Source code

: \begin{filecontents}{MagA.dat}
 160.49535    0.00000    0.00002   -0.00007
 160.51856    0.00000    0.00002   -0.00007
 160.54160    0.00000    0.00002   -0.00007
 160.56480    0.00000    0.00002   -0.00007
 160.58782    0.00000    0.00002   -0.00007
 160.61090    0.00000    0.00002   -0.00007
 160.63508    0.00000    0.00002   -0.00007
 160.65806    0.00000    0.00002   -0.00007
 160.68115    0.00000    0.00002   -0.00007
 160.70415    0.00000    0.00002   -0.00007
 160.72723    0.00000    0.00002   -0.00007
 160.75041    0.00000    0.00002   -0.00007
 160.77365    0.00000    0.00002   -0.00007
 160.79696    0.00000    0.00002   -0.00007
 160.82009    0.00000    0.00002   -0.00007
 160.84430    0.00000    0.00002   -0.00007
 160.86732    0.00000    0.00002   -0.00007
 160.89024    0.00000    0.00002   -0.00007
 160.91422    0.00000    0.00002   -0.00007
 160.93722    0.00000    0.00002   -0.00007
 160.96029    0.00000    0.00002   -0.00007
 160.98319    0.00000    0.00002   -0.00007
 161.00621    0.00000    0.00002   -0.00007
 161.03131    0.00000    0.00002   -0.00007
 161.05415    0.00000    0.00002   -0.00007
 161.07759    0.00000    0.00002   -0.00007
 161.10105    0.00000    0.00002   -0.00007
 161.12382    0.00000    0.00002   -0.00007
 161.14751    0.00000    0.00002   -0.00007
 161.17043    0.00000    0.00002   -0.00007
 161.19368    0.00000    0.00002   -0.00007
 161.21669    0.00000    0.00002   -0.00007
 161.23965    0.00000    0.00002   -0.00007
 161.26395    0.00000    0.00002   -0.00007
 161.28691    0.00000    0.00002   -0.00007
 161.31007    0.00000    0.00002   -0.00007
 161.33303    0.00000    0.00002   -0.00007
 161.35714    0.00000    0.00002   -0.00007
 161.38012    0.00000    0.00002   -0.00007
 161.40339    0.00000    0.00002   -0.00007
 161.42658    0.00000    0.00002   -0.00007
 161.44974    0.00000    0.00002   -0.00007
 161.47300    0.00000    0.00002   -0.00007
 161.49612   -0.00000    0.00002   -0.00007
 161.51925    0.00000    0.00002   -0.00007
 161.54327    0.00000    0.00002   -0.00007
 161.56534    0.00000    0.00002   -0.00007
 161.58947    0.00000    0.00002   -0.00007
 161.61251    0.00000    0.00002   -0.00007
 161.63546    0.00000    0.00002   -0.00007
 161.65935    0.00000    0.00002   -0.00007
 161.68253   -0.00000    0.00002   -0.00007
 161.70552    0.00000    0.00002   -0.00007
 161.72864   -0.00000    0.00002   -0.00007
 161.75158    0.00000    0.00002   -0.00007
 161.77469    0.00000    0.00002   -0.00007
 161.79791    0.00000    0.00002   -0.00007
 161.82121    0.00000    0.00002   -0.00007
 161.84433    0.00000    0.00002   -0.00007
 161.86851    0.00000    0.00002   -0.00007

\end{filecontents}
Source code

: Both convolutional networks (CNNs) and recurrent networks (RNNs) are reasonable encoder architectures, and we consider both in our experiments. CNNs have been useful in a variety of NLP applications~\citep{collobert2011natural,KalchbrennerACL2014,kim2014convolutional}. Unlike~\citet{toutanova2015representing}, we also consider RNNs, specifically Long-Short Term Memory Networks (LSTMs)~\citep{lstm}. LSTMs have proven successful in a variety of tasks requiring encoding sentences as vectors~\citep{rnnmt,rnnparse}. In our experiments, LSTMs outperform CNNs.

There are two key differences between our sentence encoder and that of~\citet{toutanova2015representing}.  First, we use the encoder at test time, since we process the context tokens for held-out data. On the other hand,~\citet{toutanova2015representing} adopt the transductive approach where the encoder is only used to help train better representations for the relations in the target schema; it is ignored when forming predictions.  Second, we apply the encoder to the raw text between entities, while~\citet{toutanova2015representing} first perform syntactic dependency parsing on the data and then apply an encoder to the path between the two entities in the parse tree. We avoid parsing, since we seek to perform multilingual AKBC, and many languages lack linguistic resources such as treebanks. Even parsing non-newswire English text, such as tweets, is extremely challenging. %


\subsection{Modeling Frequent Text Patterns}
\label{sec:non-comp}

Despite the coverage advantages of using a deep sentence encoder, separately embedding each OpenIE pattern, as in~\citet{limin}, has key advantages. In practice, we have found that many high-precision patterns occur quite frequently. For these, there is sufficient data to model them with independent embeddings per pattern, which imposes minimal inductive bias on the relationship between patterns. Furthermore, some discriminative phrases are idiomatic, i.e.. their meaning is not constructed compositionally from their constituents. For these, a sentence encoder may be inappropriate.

## What to work on
Copy every line of the data that holds the string "filecontents".

## Result of this task
: \begin{filecontents}{MagA.dat}
\end{filecontents}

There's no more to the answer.